Jules Verne’s Sonnet On Morphine

July 31st, 2011 · 1 Comment

Unfortunately, Jules Verne’s nephew, Gaston, was mentally ill. In 1866, Gaston tried to murder Verne, leaving his uncle lame for life. While recuperating, Verne wrote a sonnet in praise of morphine. I don’t blame him.

A LA MORPHINE

 Prends, s’il le faut, docteur, les ailes de Mercure
Pour m’apporter plus tôt ton baume précieux!
Le moment est venu de faire la piqûre
Qui, de ce lit d’enfer, m’enlève vers les cieux.
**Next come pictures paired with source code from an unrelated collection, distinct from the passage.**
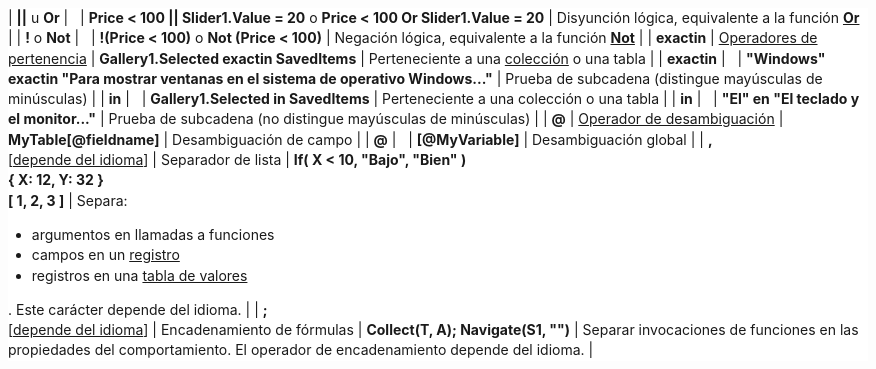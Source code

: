 |                     **&#124;&#124;** u **Or**                      |                       &nbsp;                        |                                        **Price &lt; 100 &#124;&#124; Slider1.Value = 20** o **Price &lt; 100 Or Slider1.Value = 20**                                        |                                                                                          Disyunción lógica, equivalente a la función **[Or](function-logicals.md)**                                                                                          |
|                          **!** o **Not**                           |                       &nbsp;                        |                                                              **!(Price &lt; 100)** o **Not (Price &lt; 100)**                                                               |                                                                                           Negación lógica, equivalente a la función **[Not](function-logicals.md)**                                                                                           |
|                             **exactin**                             |  [Operadores de pertenencia](#in-and-exactin-operators)  |                                                                   **Gallery1.Selected exactin SavedItems**                                                                   |                                                                                       Perteneciente a una [colección](../working-with-data-sources.md#collections) o una tabla                                                                                        |
|                             **exactin**                             |                       &nbsp;                        |                                           **&quot;Windows&quot; exactin "Para mostrar ventanas en el sistema de operativo Windows..."**                                            |                                                                                                                 Prueba de subcadena (distingue mayúsculas de minúsculas)                                                                                                                  |
|                               **in**                                |                       &nbsp;                        |                                                                     **Gallery1.Selected in SavedItems**                                                                      |                                                                                                               Perteneciente a una colección o una tabla                                                                                                               |
|                               **in**                                |                       &nbsp;                        |                                                      **&quot;El&quot; en &quot;El teclado y el monitor...&quot;**                                                      |                                                                                                                Prueba de subcadena (no distingue mayúsculas de minúsculas)                                                                                                                 |
|                                **@**                                | [Operador de desambiguación](#disambiguation-operator) |                                                                           **MyTable[@fieldname]**                                                                            |                                                                                                                       Desambiguación de campo                                                                                                                       |
|                                **@**                                |                       &nbsp;                        |                                                                              **[@MyVariable]**                                                                               |                                                                                                                      Desambiguación global                                                                                                                       |
| **,**<br>[[depende del idioma](../global-apps.md)]  |                   Separador de lista                    | **If( X < 10, "Bajo", "Bien" )**<br>**{ X: 12, Y: 32 }**<br>**[ 1, 2, 3 ]** | Separa: <ul><li>argumentos en llamadas a funciones</li><li>campos en un [registro](../working-with-tables.md#elements-of-a-table)</li><li>registros en una [tabla de valores](../working-with-tables.md#inline-syntax)</li></ul>.  Este carácter depende del idioma. |
| **;**<br>[[depende del idioma](../global-apps.md)] |                  Encadenamiento de fórmulas                   |                                     **Collect(T, A); Navigate(S1, &quot;&quot;)**                                     |                                                                          Separar invocaciones de funciones en las propiedades del comportamiento. El operador de encadenamiento depende del idioma.                                                                          |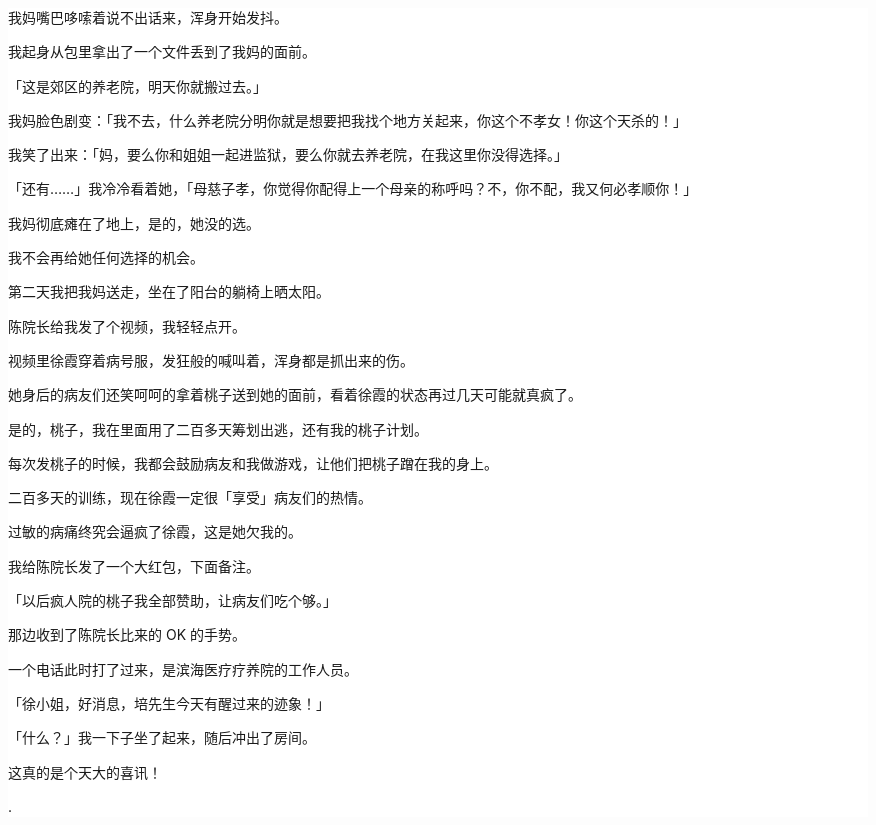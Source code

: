 我妈嘴巴哆嗦着说不出话来，浑身开始发抖。

我起身从包里拿出了一个文件丢到了我妈的面前。

「这是郊区的养老院，明天你就搬过去。」

我妈脸色剧变：「我不去，什么养老院分明你就是想要把我找个地方关起来，你这个不孝女！你这个天杀的！」

我笑了出来：「妈，要么你和姐姐一起进监狱，要么你就去养老院，在我这里你没得选择。」

「还有……」我冷冷看着她，「母慈子孝，你觉得你配得上一个母亲的称呼吗？不，你不配，我又何必孝顺你！」

我妈彻底瘫在了地上，是的，她没的选。

我不会再给她任何选择的机会。

第二天我把我妈送走，坐在了阳台的躺椅上晒太阳。

陈院长给我发了个视频，我轻轻点开。

视频里徐霞穿着病号服，发狂般的喊叫着，浑身都是抓出来的伤。

她身后的病友们还笑呵呵的拿着桃子送到她的面前，看着徐霞的状态再过几天可能就真疯了。

是的，桃子，我在里面用了二百多天筹划出逃，还有我的桃子计划。

每次发桃子的时候，我都会鼓励病友和我做游戏，让他们把桃子蹭在我的身上。

二百多天的训练，现在徐霞一定很「享受」病友们的热情。

过敏的病痛终究会逼疯了徐霞，这是她欠我的。

我给陈院长发了一个大红包，下面备注。

「以后疯人院的桃子我全部赞助，让病友们吃个够。」

那边收到了陈院长比来的 OK 的手势。

一个电话此时打了过来，是滨海医疗疗养院的工作人员。

「徐小姐，好消息，培先生今天有醒过来的迹象！」

「什么？」我一下子坐了起来，随后冲出了房间。

这真的是个天大的喜讯！

.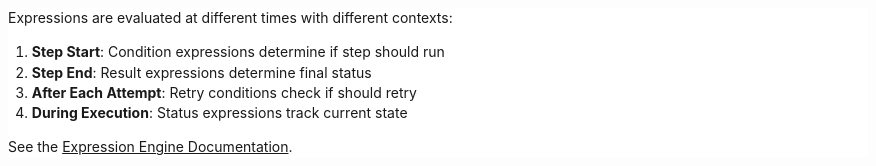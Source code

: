 Expressions are evaluated at different times with different contexts:

1. **Step Start**: Condition expressions determine if step should run
2. **Step End**: Result expressions determine final status
3. **After Each Attempt**: Retry conditions check if should retry
4. **During Execution**: Status expressions track current state

See the [Expression Engine Documentation](../../pkg/expressions/README.md).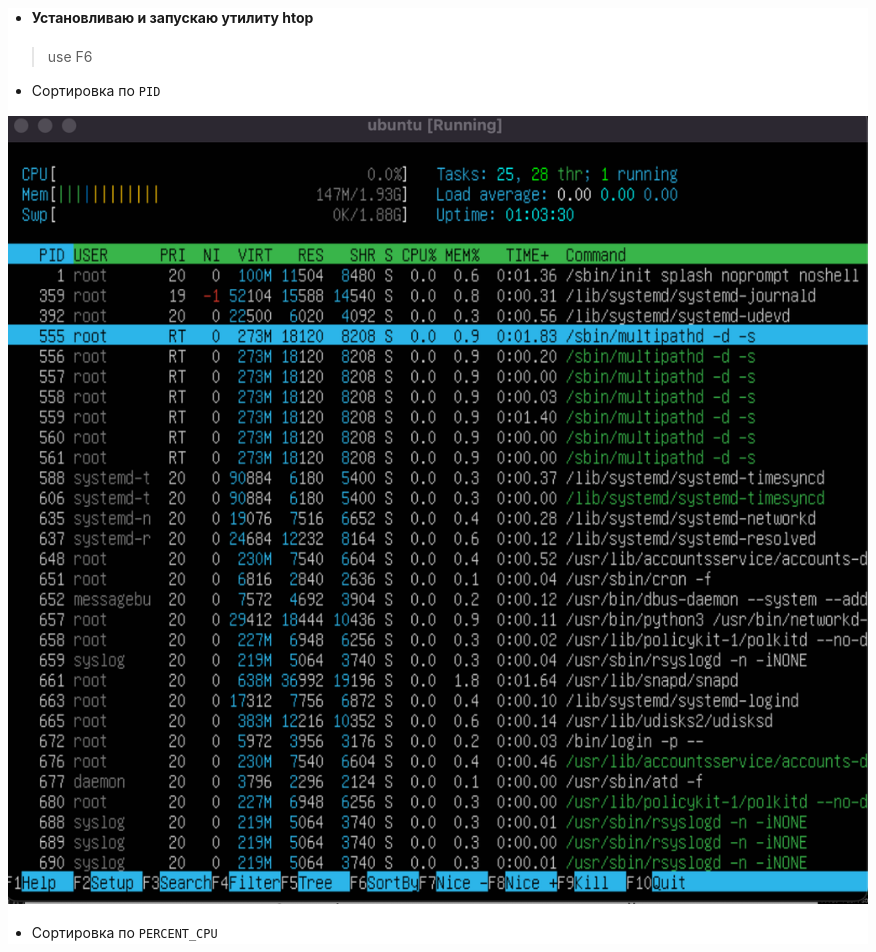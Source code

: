 * #### Установливаю и запускаю утилиту htop
> use F6

* Сортировка по ``PID``

![45](a99.1.png)

 * Сортировка по ``PERCENT_CPU``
Merci, docteur, merci! qu’importe si la cure
Maintenant se prolonge en des jours ennuyeux!
Le divin baume est là, si divin qu’Epicure
Aurait dû l’inventer pour l’usage des Dieux!

Je le sens qui circule en moi, qui me pénètre!
De l’esprit et du corps ineffable bien-être,
C’est le calme absolu dans la sérénité.

Ah! perce-moi cent fois de ton aiguille fine
Et je te bénirai cent fois, Sainte Morphine,
Dont Esculape eût fait une Divinité.

Verne’s ardent admirer, Raymond Roussel, also rhymed “piqûre” and “Epicure” (in both Nouvelles Impressions d’Afrique and Les Noces). Did he know Verne’s sonnet?

For my translation,  I kept Verne’s rhyme scheme, although with only masculine rhymes; and followed the usual practice of rendering alexandrines as iambic pentameter.

TO MORPHINE

Take if you must, physician, Hermes’ wing
To hasten to me your narcotic prize!
The time has come to tender me that sting
That floats my hellish sick-bed to the skies.

I thank you, doctor! Though my treatment bring
Long days I’d find oppressive otherwise,
Your precious balm is there, a fitting thing
For Gods, which Epicurus might devise!

I feel it circulate, it penetrates
My soul and body, calm now permeates
Me: this is blessed rest, unqualified.

Ah! Needle me a hundred times, and, yes,
A hundred times, Saint Morphine, I will bless
You, whom Asclepius would have deified.